Ping me if you'd like to be added.

------
dhanush
Does anyone know if it will be available for download later on? I dont have
the bandwidth to watch live.

------
woodylondon
Just heard that the recordings will be put up like last year!

------
throwaway1979
Has the live stream started? I'm getting nothing here.

------
leelin
Is there a stream that includes 2 screens; video of both the speaker and the
slides? I remember previous years had it.

------
throwaway1979
The Office Hours/YC interview where PG decided to accept the team on the spot
was freakin epic!!!

------
jfoster
Is anyone capturing this somehow? I can't watch it now, but would really like
to see it later.

------
zindlerb
I am most excited about the office hours. The past open office hours have been
very enlightening.

------
co_pl_te
So bummed I couldn't make it in.
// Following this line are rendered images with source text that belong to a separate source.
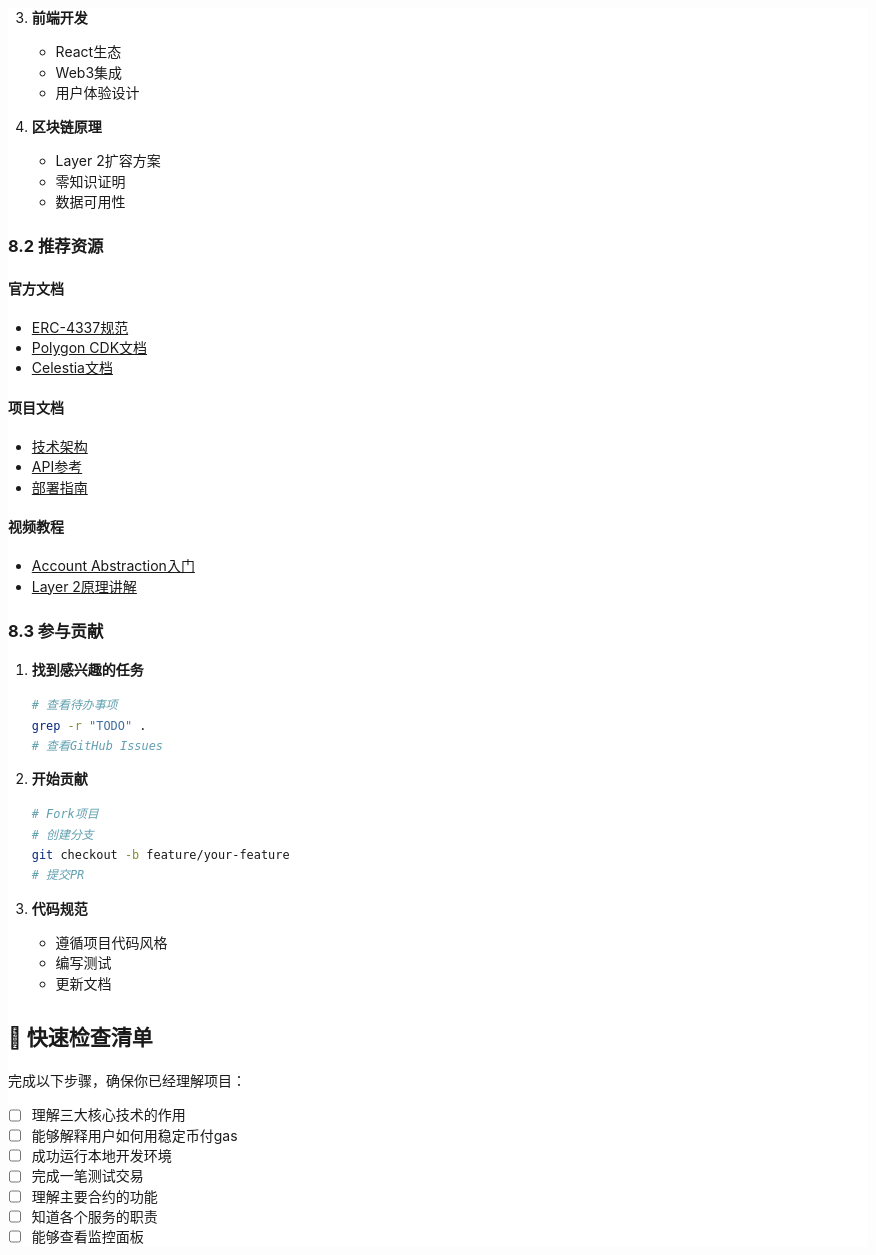 3. **前端开发**
   - React生态
   - Web3集成
   - 用户体验设计

4. **区块链原理**
   - Layer 2扩容方案
   - 零知识证明
   - 数据可用性

### 8.2 推荐资源

#### 官方文档
- [ERC-4337规范](https://eips.ethereum.org/EIPS/eip-4337)
- [Polygon CDK文档](https://wiki.polygon.technology/docs/cdk/)
- [Celestia文档](https://docs.celestia.org/)

#### 项目文档
- [技术架构](./architecture.md)
- [API参考](./api-reference.md)
- [部署指南](./deployment-guide.md)

#### 视频教程
- [Account Abstraction入门](https://www.youtube.com/watch?v=...)
- [Layer 2原理讲解](https://www.youtube.com/watch?v=...)

### 8.3 参与贡献

1. **找到感兴趣的任务**
   ```bash
   # 查看待办事项
   grep -r "TODO" .
   # 查看GitHub Issues
   ```

2. **开始贡献**
   ```bash
   # Fork项目
   # 创建分支
   git checkout -b feature/your-feature
   # 提交PR
   ```

3. **代码规范**
   - 遵循项目代码风格
   - 编写测试
   - 更新文档

## 🎯 快速检查清单

完成以下步骤，确保你已经理解项目：

- [ ] 理解三大核心技术的作用
- [ ] 能够解释用户如何用稳定币付gas
- [ ] 成功运行本地开发环境
- [ ] 完成一笔测试交易
- [ ] 理解主要合约的功能
- [ ] 知道各个服务的职责
- [ ] 能够查看监控面板
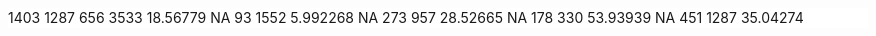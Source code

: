 <td style="text-align:right;">
1403
</td>
<td style="text-align:right;">
1287
</td>
<td style="text-align:right;">
656
</td>
<td style="text-align:right;">
3533
</td>
<td style="text-align:right;">
18.56779
</td>
<td style="text-align:left;">
NA
</td>
<td style="text-align:right;">
93
</td>
<td style="text-align:right;">
1552
</td>
<td style="text-align:right;">
5.992268
</td>
<td style="text-align:left;">
NA
</td>
<td style="text-align:right;">
273
</td>
<td style="text-align:right;">
957
</td>
<td style="text-align:right;">
28.52665
</td>
<td style="text-align:left;">
NA
</td>
<td style="text-align:right;">
178
</td>
<td style="text-align:right;">
330
</td>
<td style="text-align:right;">
53.93939
</td>
<td style="text-align:left;">
NA
</td>
<td style="text-align:right;">
451
</td>
<td style="text-align:right;">
1287
</td>
<td style="text-align:right;">
35.04274
</td>
<td style="text-align:left;">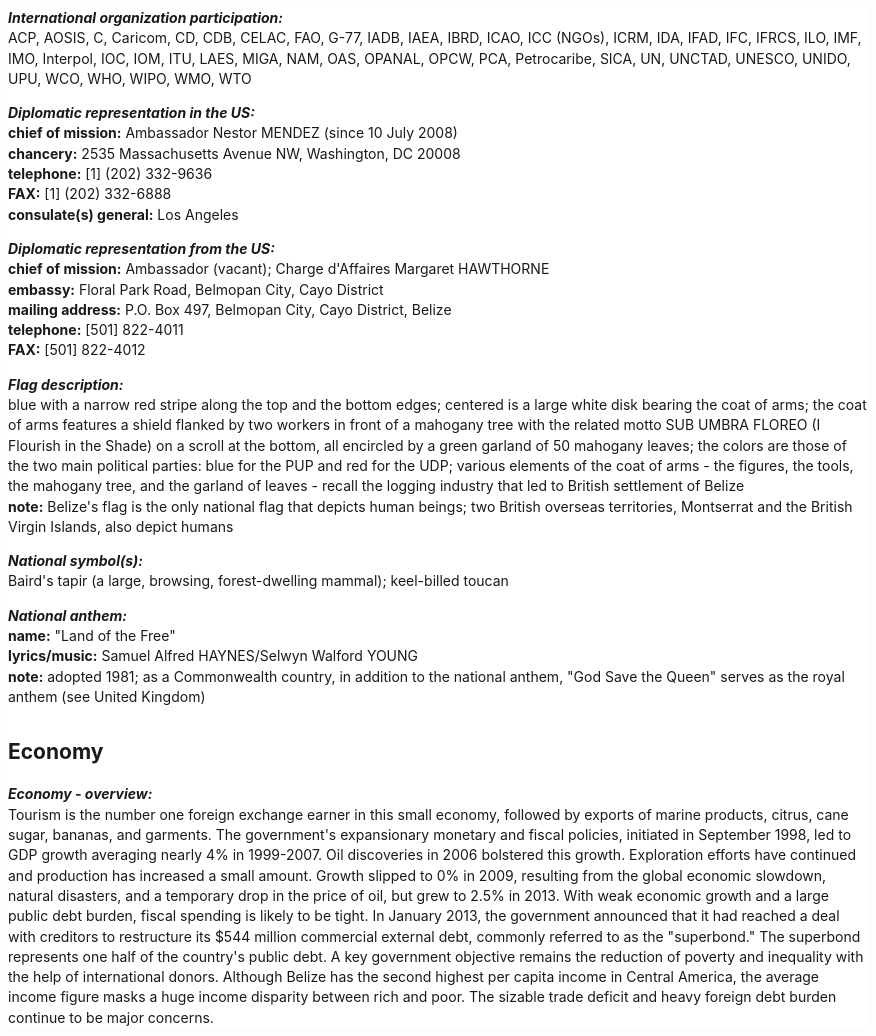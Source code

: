 **_International organization participation:_**   
ACP, AOSIS, C, Caricom, CD, CDB, CELAC, FAO, G-77, IADB, IAEA, IBRD, ICAO, ICC (NGOs), ICRM, IDA, IFAD, IFC, IFRCS, ILO, IMF, IMO, Interpol, IOC, IOM, ITU, LAES, MIGA, NAM, OAS, OPANAL, OPCW, PCA, Petrocaribe, SICA, UN, UNCTAD, UNESCO, UNIDO, UPU, WCO, WHO, WIPO, WMO, WTO

**_Diplomatic representation in the US:_**   
**chief of mission:** Ambassador Nestor MENDEZ (since 10 July 2008)   
**chancery:** 2535 Massachusetts Avenue NW, Washington, DC 20008   
**telephone:** [1] (202) 332-9636   
**FAX:** [1] (202) 332-6888   
**consulate(s) general:** Los Angeles

**_Diplomatic representation from the US:_**   
**chief of mission:** Ambassador (vacant); Charge d'Affaires Margaret HAWTHORNE   
**embassy:** Floral Park Road, Belmopan City, Cayo District   
**mailing address:** P.O. Box 497, Belmopan City, Cayo District, Belize   
**telephone:** [501] 822-4011   
**FAX:** [501] 822-4012

**_Flag description:_**   
blue with a narrow red stripe along the top and the bottom edges; centered is a large white disk bearing the coat of arms; the coat of arms features a shield flanked by two workers in front of a mahogany tree with the related motto SUB UMBRA FLOREO (I Flourish in the Shade) on a scroll at the bottom, all encircled by a green garland of 50 mahogany leaves; the colors are those of the two main political parties: blue for the PUP and red for the UDP; various elements of the coat of arms - the figures, the tools, the mahogany tree, and the garland of leaves - recall the logging industry that led to British settlement of Belize   
**note:** Belize's flag is the only national flag that depicts human beings; two British overseas territories, Montserrat and the British Virgin Islands, also depict humans

**_National symbol(s):_**   
Baird's tapir (a large, browsing, forest-dwelling mammal); keel-billed toucan

**_National anthem:_**   
**name:** "Land of the Free"   
**lyrics/music:** Samuel Alfred HAYNES/Selwyn Walford YOUNG   
**note:** adopted 1981; as a Commonwealth country, in addition to the national anthem, "God Save the Queen" serves as the royal anthem (see United Kingdom)


## Economy

**_Economy - overview:_**   
Tourism is the number one foreign exchange earner in this small economy, followed by exports of marine products, citrus, cane sugar, bananas, and garments. The government's expansionary monetary and fiscal policies, initiated in September 1998, led to GDP growth averaging nearly 4% in 1999-2007. Oil discoveries in 2006 bolstered this growth. Exploration efforts have continued and production has increased a small amount. Growth slipped to 0% in 2009, resulting from the global economic slowdown, natural disasters, and a temporary drop in the price of oil, but grew to 2.5% in 2013. With weak economic growth and a large public debt burden, fiscal spending is likely to be tight. In January 2013, the government announced that it had reached a deal with creditors to restructure its $544 million commercial external debt, commonly referred to as the "superbond." The superbond represents one half of the country's public debt. A key government objective remains the reduction of poverty and inequality with the help of international donors. Although Belize has the second highest per capita income in Central America, the average income figure masks a huge income disparity between rich and poor. The sizable trade deficit and heavy foreign debt burden continue to be major concerns.
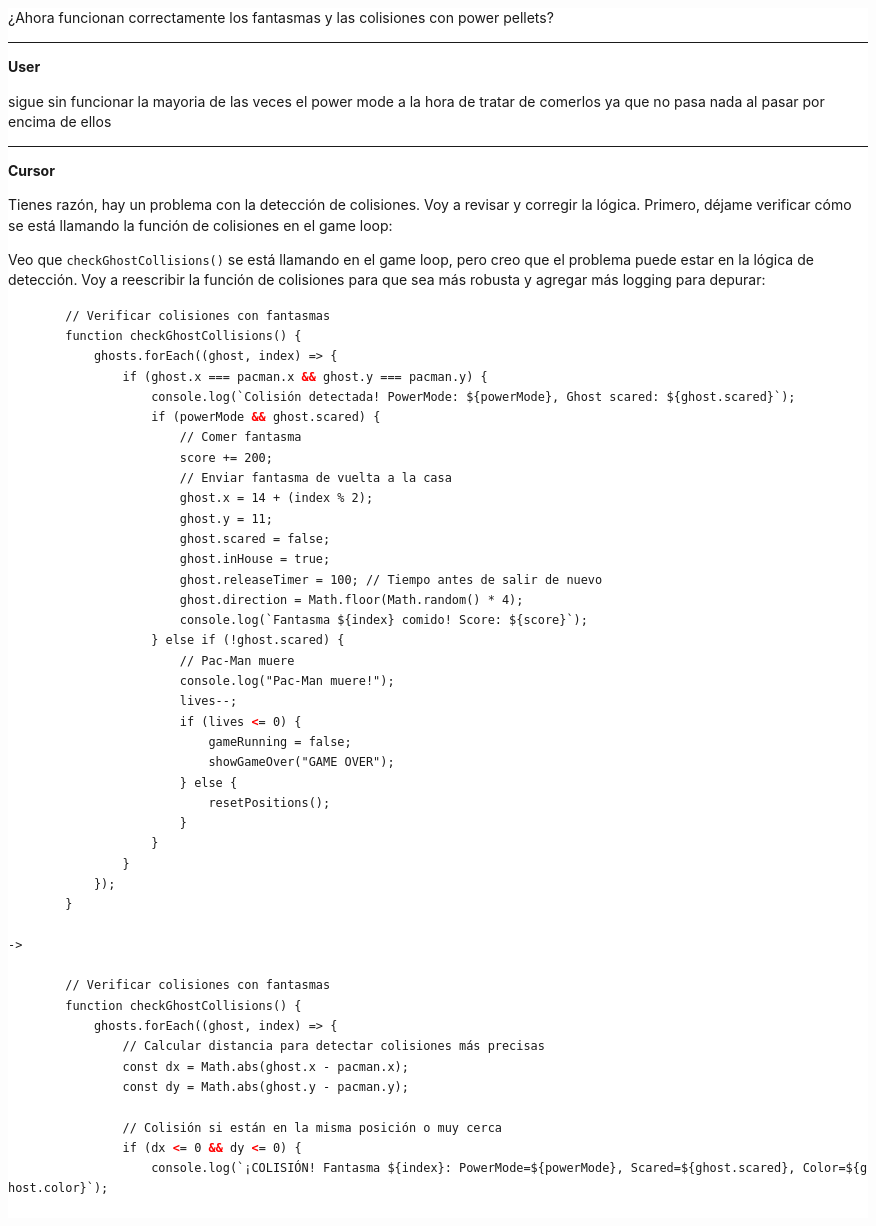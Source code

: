 ¿Ahora funcionan correctamente los fantasmas y las colisiones con power pellets?

---

**User**

sigue sin funcionar la mayoria de las veces el power mode a la hora de tratar de comerlos ya que no pasa nada al pasar por encima de ellos

---

**Cursor**

Tienes razón, hay un problema con la detección de colisiones. Voy a revisar y corregir la lógica. Primero, déjame verificar cómo se está llamando la función de colisiones en el game loop:

Veo que `checkGhostCollisions()` se está llamando en el game loop, pero creo que el problema puede estar en la lógica de detección. Voy a reescribir la función de colisiones para que sea más robusta y agregar más logging para depurar:

```html
        // Verificar colisiones con fantasmas
        function checkGhostCollisions() {
            ghosts.forEach((ghost, index) => {
                if (ghost.x === pacman.x && ghost.y === pacman.y) {
                    console.log(`Colisión detectada! PowerMode: ${powerMode}, Ghost scared: ${ghost.scared}`);
                    if (powerMode && ghost.scared) {
                        // Comer fantasma
                        score += 200;
                        // Enviar fantasma de vuelta a la casa
                        ghost.x = 14 + (index % 2);
                        ghost.y = 11;
                        ghost.scared = false;
                        ghost.inHouse = true;
                        ghost.releaseTimer = 100; // Tiempo antes de salir de nuevo
                        ghost.direction = Math.floor(Math.random() * 4);
                        console.log(`Fantasma ${index} comido! Score: ${score}`);
                    } else if (!ghost.scared) {
                        // Pac-Man muere
                        console.log("Pac-Man muere!");
                        lives--;
                        if (lives <= 0) {
                            gameRunning = false;
                            showGameOver("GAME OVER");
                        } else {
                            resetPositions();
                        }
                    }
                }
            });
        }

->

        // Verificar colisiones con fantasmas
        function checkGhostCollisions() {
            ghosts.forEach((ghost, index) => {
                // Calcular distancia para detectar colisiones más precisas
                const dx = Math.abs(ghost.x - pacman.x);
                const dy = Math.abs(ghost.y - pacman.y);
                
                // Colisión si están en la misma posición o muy cerca
                if (dx <= 0 && dy <= 0) {
                    console.log(`¡COLISIÓN! Fantasma ${index}: PowerMode=${powerMode}, Scared=${ghost.scared}, Color=${ghost.color}`);
                    
```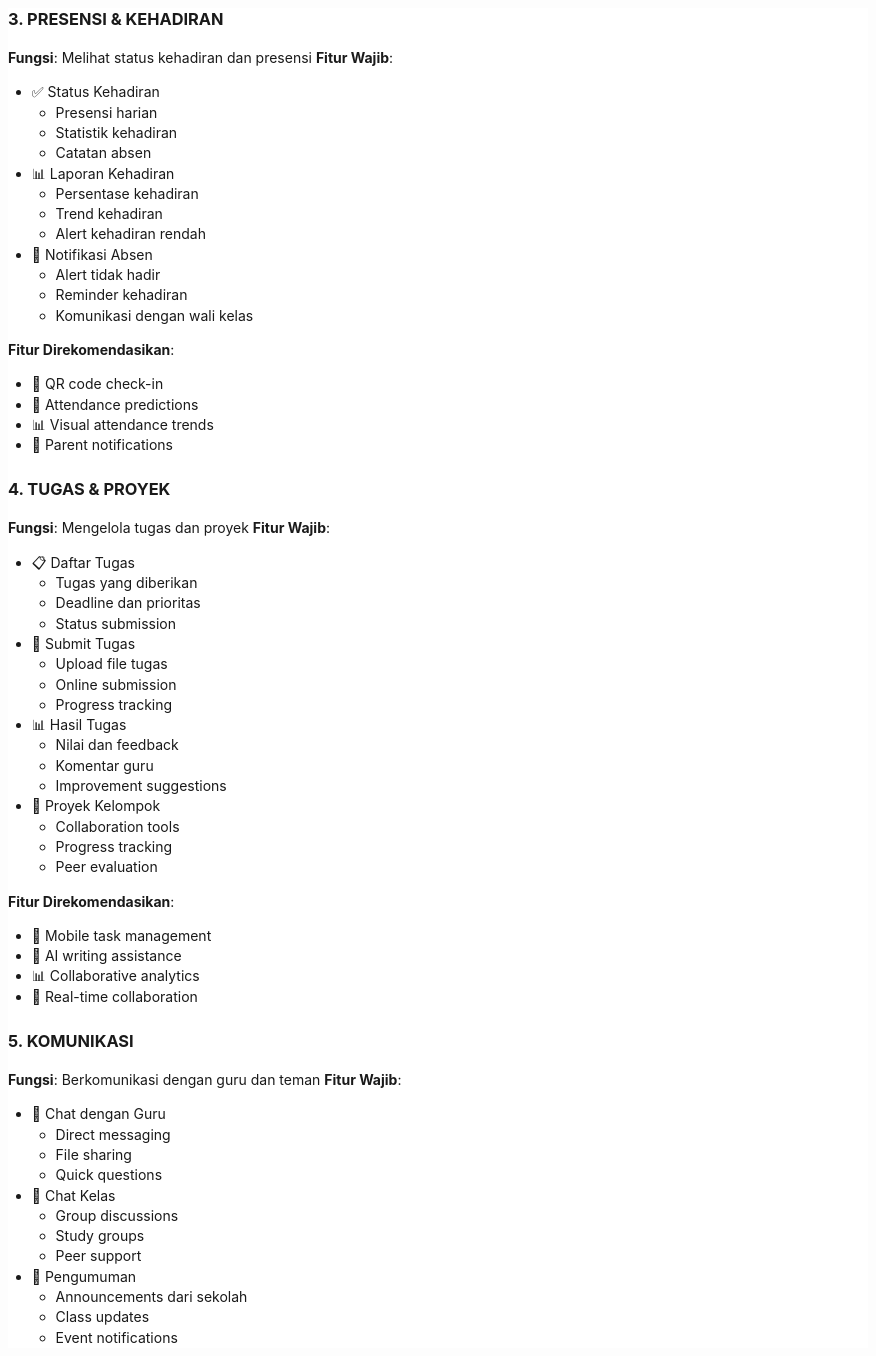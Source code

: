 ### 3. PRESENSI & KEHADIRAN
**Fungsi**: Melihat status kehadiran dan presensi
**Fitur Wajib**:
- ✅ Status Kehadiran
  - Presensi harian
  - Statistik kehadiran
  - Catatan absen
- 📊 Laporan Kehadiran
  - Persentase kehadiran
  - Trend kehadiran
  - Alert kehadiran rendah
- 🔔 Notifikasi Absen
  - Alert tidak hadir
  - Reminder kehadiran
  - Komunikasi dengan wali kelas

**Fitur Direkomendasikan**:
- 📱 QR code check-in
- 🤖 Attendance predictions
- 📊 Visual attendance trends
- 🔄 Parent notifications

### 4. TUGAS & PROYEK
**Fungsi**: Mengelola tugas dan proyek
**Fitur Wajib**:
- 📋 Daftar Tugas
  - Tugas yang diberikan
  - Deadline dan prioritas
  - Status submission
- 📝 Submit Tugas
  - Upload file tugas
  - Online submission
  - Progress tracking
- 📊 Hasil Tugas
  - Nilai dan feedback
  - Komentar guru
  - Improvement suggestions
- 🎯 Proyek Kelompok
  - Collaboration tools
  - Progress tracking
  - Peer evaluation

**Fitur Direkomendasikan**:
- 📱 Mobile task management
- 🤖 AI writing assistance
- 📊 Collaborative analytics
- 🔄 Real-time collaboration

### 5. KOMUNIKASI
**Fungsi**: Berkomunikasi dengan guru dan teman
**Fitur Wajib**:
- 💬 Chat dengan Guru
  - Direct messaging
  - File sharing
  - Quick questions
- 👥 Chat Kelas
  - Group discussions
  - Study groups
  - Peer support
- 📢 Pengumuman
  - Announcements dari sekolah
  - Class updates
  - Event notifications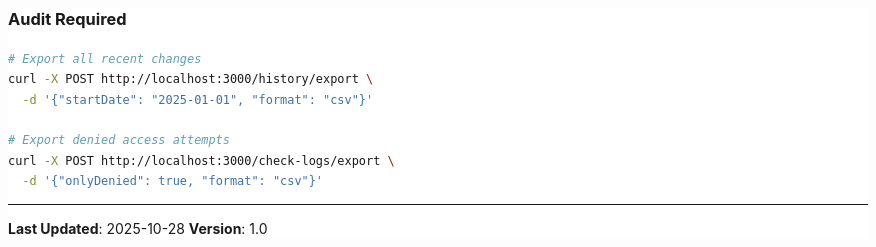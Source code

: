 ### Audit Required
```bash
# Export all recent changes
curl -X POST http://localhost:3000/history/export \
  -d '{"startDate": "2025-01-01", "format": "csv"}'

# Export denied access attempts
curl -X POST http://localhost:3000/check-logs/export \
  -d '{"onlyDenied": true, "format": "csv"}'
```

---

**Last Updated**: 2025-10-28
**Version**: 1.0
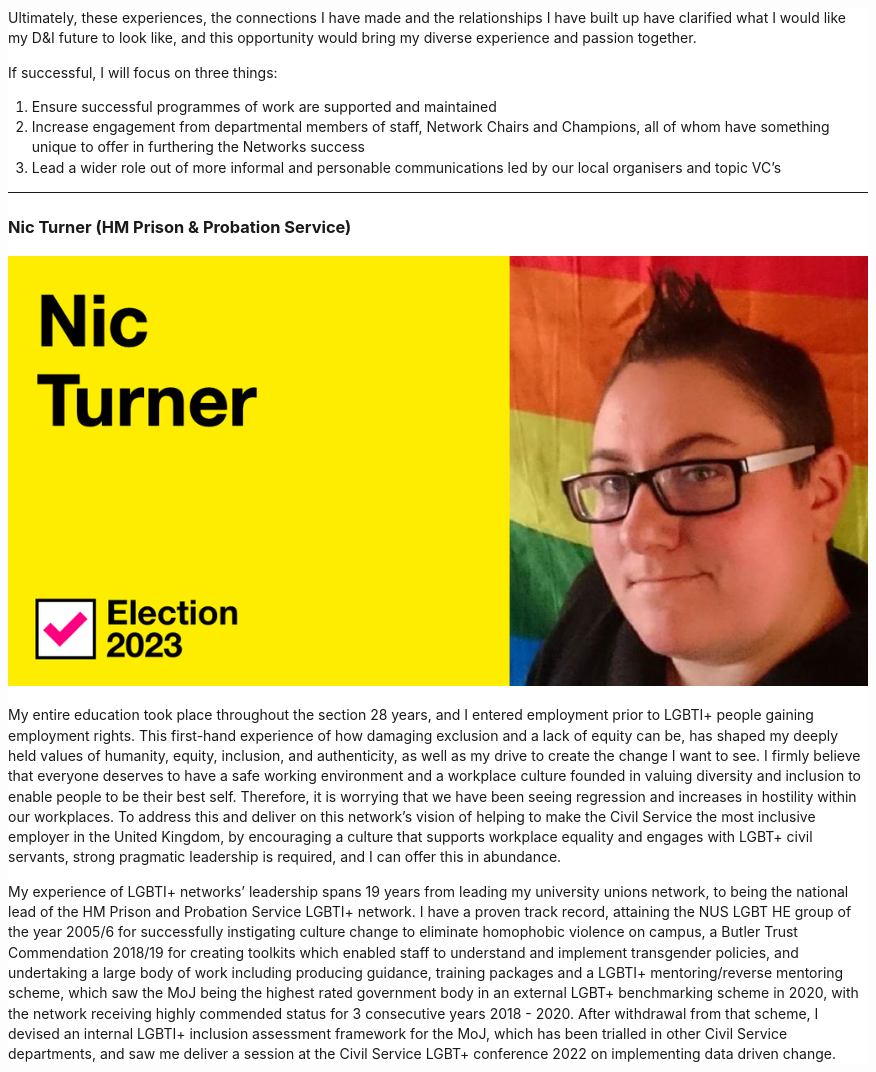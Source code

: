 Ultimately, these experiences, the connections I have made and the relationships I have built up have clarified what I would like my D&I future to look like, and this opportunity would bring my diverse experience and passion together. 

If successful, I will focus on three things:

1. Ensure successful programmes of work are supported and maintained
2. Increase engagement from departmental members of staff, Network Chairs and Champions, all of whom have something unique to offer in furthering the Networks success 
3. Lead a wider role out of more informal and personable communications led by our local organisers and topic VC’s


---

### Nic Turner (HM Prison & Probation Service)

![Photograph of Nic Turner](/assets/images/uploads/election-2023/nic-turner.png)

My entire education took place throughout the section 28 years, and I entered employment prior to LGBTI+ people gaining employment rights. This first-hand experience of how damaging exclusion and a lack of equity can be, has shaped my deeply held values of humanity, equity, inclusion, and authenticity, as well as my drive to create the change I want to see. I firmly believe that everyone deserves to have a safe working environment and a workplace culture founded in valuing diversity and inclusion to enable people to be their best self. Therefore, it is worrying that we have been seeing regression and increases in hostility within our workplaces. To address this and deliver on this network’s vision of helping to make the Civil Service the most inclusive employer in the United Kingdom, by encouraging a culture that supports workplace equality and engages with LGBT+ civil servants, strong pragmatic leadership is required, and I can offer this in abundance.

My experience of LGBTI+ networks’ leadership spans 19 years from leading my university unions network, to being the national lead of the HM Prison and Probation Service LGBTI+ network. I have a proven track record, attaining the NUS LGBT HE group of the year 2005/6 for successfully instigating culture change to eliminate homophobic violence on campus, a Butler Trust Commendation 2018/19 for creating toolkits which enabled staff to understand and implement transgender policies, and undertaking a large body of work including producing guidance, training packages and a LGBTI+ mentoring/reverse mentoring scheme, which saw the MoJ being the highest rated government body in an external LGBT+ benchmarking scheme in 2020, with the network receiving highly commended status for 3 consecutive years 2018 - 2020. After withdrawal from that scheme, I devised an internal LGBTI+ inclusion assessment framework for the MoJ, which has been trialled in other Civil Service departments, and saw me deliver a session at the Civil Service LGBT+ conference 2022 on implementing data driven change.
Love that the talks are always live-streamed,
but there's something about being in a room with a bunch of awesome
individuals. Maybe next year.

------
sergiotapia
The stream is so slow and laggy. :/ Are there any mirrors?

------
karangoeluw
Does anyone know when the videos will be available? I missed the live
stream...

------
tyronerubin
video is here but a bit of a mess

[http://www.livestream.com/ctiasanjose/folder](http://www.livestream.com/ctiasanjose/folder)

------
stirno
Crazy registration line was crazy

------
dancecodes
why i need flash?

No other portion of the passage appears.